TASK ITEM: Could you transcribe the records below exactly, leaving out every picture?

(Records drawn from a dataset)
· · · · · · ·

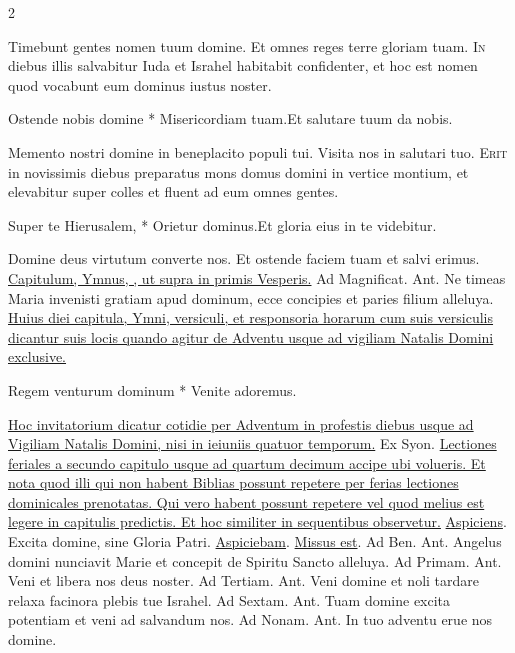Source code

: \begin{multicols*}{2}
\begin{responsory-breve}
\end{responsory-breve}%
\V Timebunt gentes nomen tuum domine. \R Et omnes reges terre gloriam tuam.
\lettrine[lines=2]{\zallmancaps \color{Red} I}{n} diebus illis salvabitur Iuda et Israhel habitabit confidenter, et hoc est nomen quod vocabunt eum dominus iustus noster.
\begin{responsory-breve}
{Ostende nobis domine * Misericordiam tuam.}{Et salutare tuum da nobis.}
\end{responsory-breve}%
\V Memento nostri domine in beneplacito populi tui. \R Visita nos in salutari tuo.
\lettrine[lines=2]{\zallmancaps \color{Blue} E}{rit} in novissimis diebus preparatus mons domus domini in vertice montium, et elevabitur super colles et fluent ad eum omnes gentes.
\begin{responsory-breve}
{Super te Hierusalem, * Orietur dominus.}{Et gloria eius in te videbitur.}
\end{responsory-breve}%
\V Domine deus virtutum converte nos. \R Et ostende faciem tuam et salvi erimus.
 \ul{Capitulum, Ymnus, \Vbar, ut supra in primis Vesperis.} {\color{Red} Ad Magnificat. Ant.} Ne timeas Maria invenisti gratiam apud dominum, ecce concipies et paries filium alleluya. 
\newline \ul{Huius diei capitula, Ymni, versiculi, et responsoria horarum cum suis versiculis dicantur suis locis quando agitur de Adventu usque ad vigiliam Natalis Domini exclusive.}
\begin{invitatory}
{Regem venturum dominum * Venite adoremus.}
\end{invitatory}
\newline \ul{Hoc invitatorium dicatur cotidie per Adventum in profestis diebus usque ad Vigiliam Natalis Domini, nisi in ieiuniis quatuor temporum.} \V Ex Syon.
\newline \ul{Lectiones feriales a secundo capitulo usque ad quartum decimum accipe ubi volueris. Et nota quod illi qui non habent Biblias possunt repetere per ferias lectiones dominicales prenotatas. Qui vero habent possunt repetere vel quod melius est legere in capitulis predictis. Et hoc similiter in sequentibus observetur.}
\R \hyperlink{aspiciens}{Aspiciens}. \V Excita domine, sine Gloria Patri. \R \hyperlink{aspiciebam}{Aspiciebam}. \R \hyperlink{missus-est}{Missus est}. {\color{Red} Ad Ben. Ant.} Angelus domini nunciavit Marie et concepit de Spiritu Sancto alleluya. {\color{Red} Ad Primam. Ant.} Veni et libera nos deus noster. {\color{Red} Ad Tertiam. Ant.} Veni domine et noli tardare relaxa facinora plebis tue Israhel. {\color{Red} Ad Sextam. Ant.} Tuam domine excita potentiam et veni ad salvandum nos. {\color{Red} Ad Nonam. Ant.} In tuo adventu erue nos domine.

\end{multicols*}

· · · · · · ·

FINISHED TASK:
Source code

: \begin{multicols*}{2}
\begin{responsory-breve}
\end{responsory-breve}%
\V Timebunt gentes nomen tuum domine. \R Et omnes reges terre gloriam tuam.
\lettrine[lines=2]{\zallmancaps \color{Red} I}{n} diebus illis salvabitur Iuda et Israhel habitabit confidenter, et hoc est nomen quod vocabunt eum dominus iustus noster.
\begin{responsory-breve}
{Ostende nobis domine * Misericordiam tuam.}{Et salutare tuum da nobis.}
\end{responsory-breve}%
\V Memento nostri domine in beneplacito populi tui. \R Visita nos in salutari tuo.
\lettrine[lines=2]{\zallmancaps \color{Blue} E}{rit} in novissimis diebus preparatus mons domus domini in vertice montium, et elevabitur super colles et fluent ad eum omnes gentes.
\begin{responsory-breve}
{Super te Hierusalem, * Orietur dominus.}{Et gloria eius in te videbitur.}
\end{responsory-breve}%
\V Domine deus virtutum converte nos. \R Et ostende faciem tuam et salvi erimus.
 \ul{Capitulum, Ymnus, \Vbar, ut supra in primis Vesperis.} {\color{Red} Ad Magnificat. Ant.} Ne timeas Maria invenisti gratiam apud dominum, ecce concipies et paries filium alleluya. 
\newline \ul{Huius diei capitula, Ymni, versiculi, et responsoria horarum cum suis versiculis dicantur suis locis quando agitur de Adventu usque ad vigiliam Natalis Domini exclusive.}
\begin{invitatory}
{Regem venturum dominum * Venite adoremus.}
\end{invitatory}
\newline \ul{Hoc invitatorium dicatur cotidie per Adventum in profestis diebus usque ad Vigiliam Natalis Domini, nisi in ieiuniis quatuor temporum.} \V Ex Syon.
\newline \ul{Lectiones feriales a secundo capitulo usque ad quartum decimum accipe ubi volueris. Et nota quod illi qui non habent Biblias possunt repetere per ferias lectiones dominicales prenotatas. Qui vero habent possunt repetere vel quod melius est legere in capitulis predictis. Et hoc similiter in sequentibus observetur.}
\R \hyperlink{aspiciens}{Aspiciens}. \V Excita domine, sine Gloria Patri. \R \hyperlink{aspiciebam}{Aspiciebam}. \R \hyperlink{missus-est}{Missus est}. {\color{Red} Ad Ben. Ant.} Angelus domini nunciavit Marie et concepit de Spiritu Sancto alleluya. {\color{Red} Ad Primam. Ant.} Veni et libera nos deus noster. {\color{Red} Ad Tertiam. Ant.} Veni domine et noli tardare relaxa facinora plebis tue Israhel. {\color{Red} Ad Sextam. Ant.} Tuam domine excita potentiam et veni ad salvandum nos. {\color{Red} Ad Nonam. Ant.} In tuo adventu erue nos domine.

\end{multicols*}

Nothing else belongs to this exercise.